练习船(调査船)を持っている大学はそうたくさんはありません。そのため、それぞれの大学で文部科学省の教育関係共同利用拠点に申请し、他の大学に利用してもらえるようにしています。その中で、それぞれの大学の研究対象となっている海毎に分担しています。

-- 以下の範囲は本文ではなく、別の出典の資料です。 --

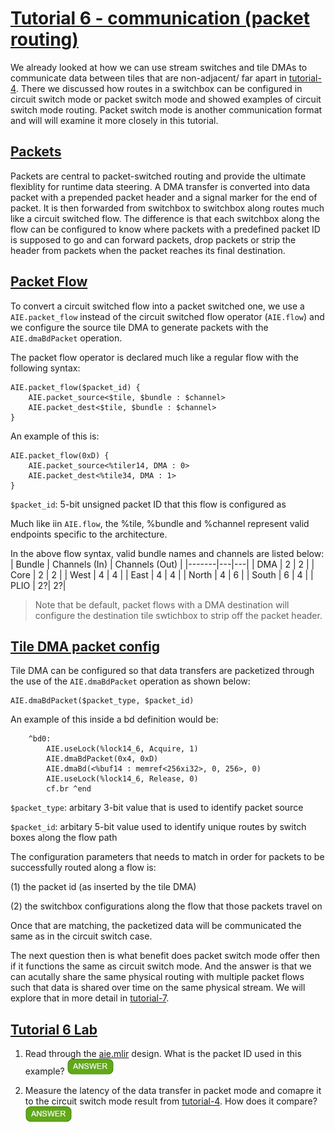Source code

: <!---//===- README.md --------------------------*- Markdown -*-===//
//
// This file is licensed under the Apache License v2.0 with LLVM Exceptions.
// See https://llvm.org/LICENSE.txt for license information.
// SPDX-License-Identifier: Apache-2.0 WITH LLVM-exception
//
// Copyright (C) 2022, Advanced Micro Devices, Inc.
// 
//===----------------------------------------------------------------------===//-->

# <ins>Tutorial 6 - communication (packet routing)</ins>

We already looked at how we can use stream switches and tile DMAs to communicate data between tiles that are non-adjacent/ far apart in [tutorial-4](../tutorial-4). There we discussed how routes in a switchbox can be configured in circuit switch mode or packet switch mode and showed examples of circuit switch mode routing. Packet switch mode is another communication format and will will examine it more closely in this tutorial.

## <ins>Packets</ins>
Packets are central to packet-switched routing and provide the ultimate flexiblity for runtime data steering. A DMA transfer is converted into data packet with a prepended packet header and a signal marker for the end of packet. It is then forwarded from switchbox to switchbox along routes much like a circuit switched flow. The difference is that each switchbox along the flow can be configured to know where packets with a predefined packet ID is supposed to go and can forward packets, drop packets or strip the header from packets when the packet reaches its final destination. 

## <ins>Packet Flow</ins>
To convert a circuit switched flow into a packet switched one, we use a `AIE.packet_flow` instead of the circuit switched flow operator (`AIE.flow`) and we configure the source tile DMA to generate packets with the `AIE.dmaBdPacket` operation.

The packet flow operator is declared much like a regular flow with the following syntax:
```
AIE.packet_flow($packet_id) {
    AIE.packet_source<$tile, $bundle : $channel>
    AIE.packet_dest<$tile, $bundle : $channel>
}
```
An example of this is:
```
AIE.packet_flow(0xD) {
    AIE.packet_source<%tiler14, DMA : 0>
    AIE.packet_dest<%tile34, DMA : 1>
}
```
`$packet_id`: 5-bit unsigned packet ID that this flow is configured as

Much like iin `AIE.flow`, the %tile, %bundle and %channel represent valid endpoints specific to the architecture. 

In the above flow syntax, valid bundle names and channels are listed below: 
| Bundle | Channels (In) | Channels (Out) |
|-------|---|---|
| DMA   | 2 | 2 |
| Core  | 2 | 2 |
| West  | 4 | 4 |
| East  | 4 | 4 |
| North | 4 | 6 |
| South | 6 | 4 |
| PLIO  | 2?| 2?|

> Note that be default, packet flows with a DMA destination will configure the destination tile swtichbox to strip off the packet header.

## <ins>Tile DMA packet config</ins>

Tile DMA can be configured so that data transfers are packetized through the use of the `AIE.dmaBdPacket` operation as shown below:
```
AIE.dmaBdPacket($packet_type, $packet_id)
```
An example of this inside a bd definition would be:
```
    ^bd0:
        AIE.useLock(%lock14_6, Acquire, 1)
        AIE.dmaBdPacket(0x4, 0xD) 
        AIE.dmaBd(<%buf14 : memref<256xi32>, 0, 256>, 0)
        AIE.useLock(%lock14_6, Release, 0)
        cf.br ^end
```
`$packet_type`: arbitary 3-bit value that is used to identify packet source

`$packet_id`: arbitary 5-bit value used to identify unique routes by switch boxes along the flow path

The configuration parameters that needs to match in order for packets to be successfully routed along a flow is:

(1) the packet id (as inserted by the tile DMA) 

(2) the switchbox configurations along the flow that those packets travel on

Once that are matching, the packetized data will be communicated the same as in the circuit switch case. 

The next question then is what benefit does packet switch mode offer then if it functions the same as circuit switch mode. And the answer is that we can acutally share the same physical routing with multiple packet flows such that data is shared over time on the same physical stream. We will explore that in more detail in [tutorial-7](../tutorial-7).


## <ins>Tutorial 6 Lab </ins>

1. Read through the [aie.mlir](aie.mlir) design. What is the packet ID used in this example? <img src="../images/answer1.jpg" title="0xD" height=25>

2. Measure the latency of the data transfer in packet mode and comapre it to the circuit switch mode result from [tutorial-4](../tutorial-4). How does it compare? <img src="../images/answer1.jpg" title="???" height=25>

长崎大学:东シナ海、日本海および有明海における洋上教育のための共同利用拠点
鹿児岛大学:热帯?亜热帯水域における洋上教育のための共同利用拠点
おしょろ丸:亜寒帯海域における洋上教育のための共同利用拠点
また、東京海洋大学、下関水産大学校は特設専攻科を残し、航海士?機関士の养成も行っています。その他、広島大学、三重大学も練習船を持っています。各大学のWEBをご参照ください。
ユニークな海の研究がありましたらご绍介ください。
海では物理?化学?生物?地学全てが复雑に络んできます。物理でも海の海洋构造を调べる、そのための船を造る、物凄い圧力に耐える机械を作る、麻豆原创カフェでも言いましたが人が月に降り立っている现在でも海には人间がたどり着くことも、どうなっているか见ることも出来ない场所があります。研究対象は无限です。「え?こんなことを!?」というアイデアを待っています。叁重大には船に限らず「乗り物酔い」について研究されている先生がいます。练习船に乗船して、船酔いで苦しんでいる学生にニヤニヤしながら近づき脳波を调べたりもしているそうですが、その先生も船酔いが酷いそうです。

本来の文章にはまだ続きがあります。